Starfield remake created in two days actually lets you fly seamlessly from space to the surface
Starfield remake created in two days actually lets you fly seamlessly from space to the surface

Starfield remake created in two days actually lets you fly seamlessly from space to the surface

A Starfield remake, of sorts, has been created in 48 hours, incorporating seamless travel between planets, something missing from the actual Bethesda RPG.
"remake" is generous of the titling editor. That's a tech demo or a mechanic demo. Still good, though. The seamless transitions are nice.
Yeah - of course games are hard - but all he did was rough out a planet-to-space experience in Unreal Engine with a Starfield aesthetic. If he started trying to build an actual game on it... Well an 8 year timeline doesn't seem crazy.
And this whole conversation overlooks one of the major complaints a player would have of Bethesda did the same thing.
Entering an atmosphere changes the physics and those physics are different for all sorts of reasons on every planetary body for every ship. From gravity to atmospheric density the ship would fly differently on every one and that ignores the fact that ships are near enough to infinite in configuration in this game due to the builder.
If Bethesda did this, players would be complaining it wasn't realistic enough.
This is basically what No Man's Sky did. When Bethesda took their crappy RPG engine and mocked up interplanetary travel using loading screens and then started writing quests and storylines, NMS focused on building a very good engine that allowed you to go from surface to air to space to interplanet / stellar while mostly ignoring the rest of gameplay and storytelling.

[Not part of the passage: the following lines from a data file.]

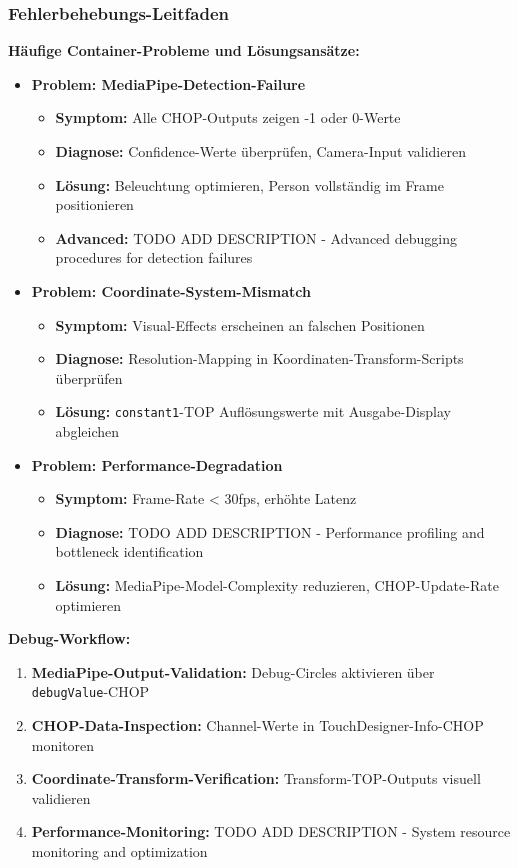 \subsubsection{Fehlerbehebungs-Leitfaden}

\textbf{Häufige Container-Probleme und Lösungsansätze:}

\begin{itemize}
    \item \textbf{Problem: MediaPipe-Detection-Failure}
    \begin{itemize}
        \item \textbf{Symptom:} Alle CHOP-Outputs zeigen -1 oder 0-Werte
        \item \textbf{Diagnose:} Confidence-Werte überprüfen, Camera-Input validieren
        \item \textbf{Lösung:} Beleuchtung optimieren, Person vollständig im Frame positionieren
        \item \textbf{Advanced:} TODO ADD DESCRIPTION - Advanced debugging procedures for detection failures
    \end{itemize}
    
    \item \textbf{Problem: Coordinate-System-Mismatch}
    \begin{itemize}
        \item \textbf{Symptom:} Visual-Effects erscheinen an falschen Positionen
        \item \textbf{Diagnose:} Resolution-Mapping in Koordinaten-Transform-Scripts überprüfen
        \item \textbf{Lösung:} \texttt{constant1}-TOP Auflösungswerte mit Ausgabe-Display abgleichen
    \end{itemize}
    
    \item \textbf{Problem: Performance-Degradation}
    \begin{itemize}
        \item \textbf{Symptom:} Frame-Rate < 30fps, erhöhte Latenz
        \item \textbf{Diagnose:} TODO ADD DESCRIPTION - Performance profiling and bottleneck identification
        \item \textbf{Lösung:} MediaPipe-Model-Complexity reduzieren, CHOP-Update-Rate optimieren
    \end{itemize}
\end{itemize}

\textbf{Debug-Workflow:}
\begin{enumerate}
    \item \textbf{MediaPipe-Output-Validation:} Debug-Circles aktivieren über \texttt{debugValue}-CHOP
    \item \textbf{CHOP-Data-Inspection:} Channel-Werte in TouchDesigner-Info-CHOP monitoren
    \item \textbf{Coordinate-Transform-Verification:} Transform-TOP-Outputs visuell validieren
    \item \textbf{Performance-Monitoring:} TODO ADD DESCRIPTION - System resource monitoring and optimization
\end{enumerate}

And not to be too hard on No Man's Sky given the resource differential, but ultimately all it is is one really rock solid system thats not quite a full game surrounded by a lot of hollow feeling stuff to kinda flesh it out on paper. Ultimately Starfield has way sharper hooks almost immediately simpy because while it has a relatively crappy engine and at time frustrating amounts of loading screens and limitations, they spent more time writing content and dialogue that makes the universe feel actually alive and rich, and polishing each individual system until it's fun.
I think The Outer Worlds is also worth comparing to as Obsidian is even farther down the same route as Bethesda imho, making a much smaller universe that feels even less free than Starfield but having even better writing and I would argue it's possibly the best game of the three though I have to withhold my judgement on Starfield until I atleast finish the main quests.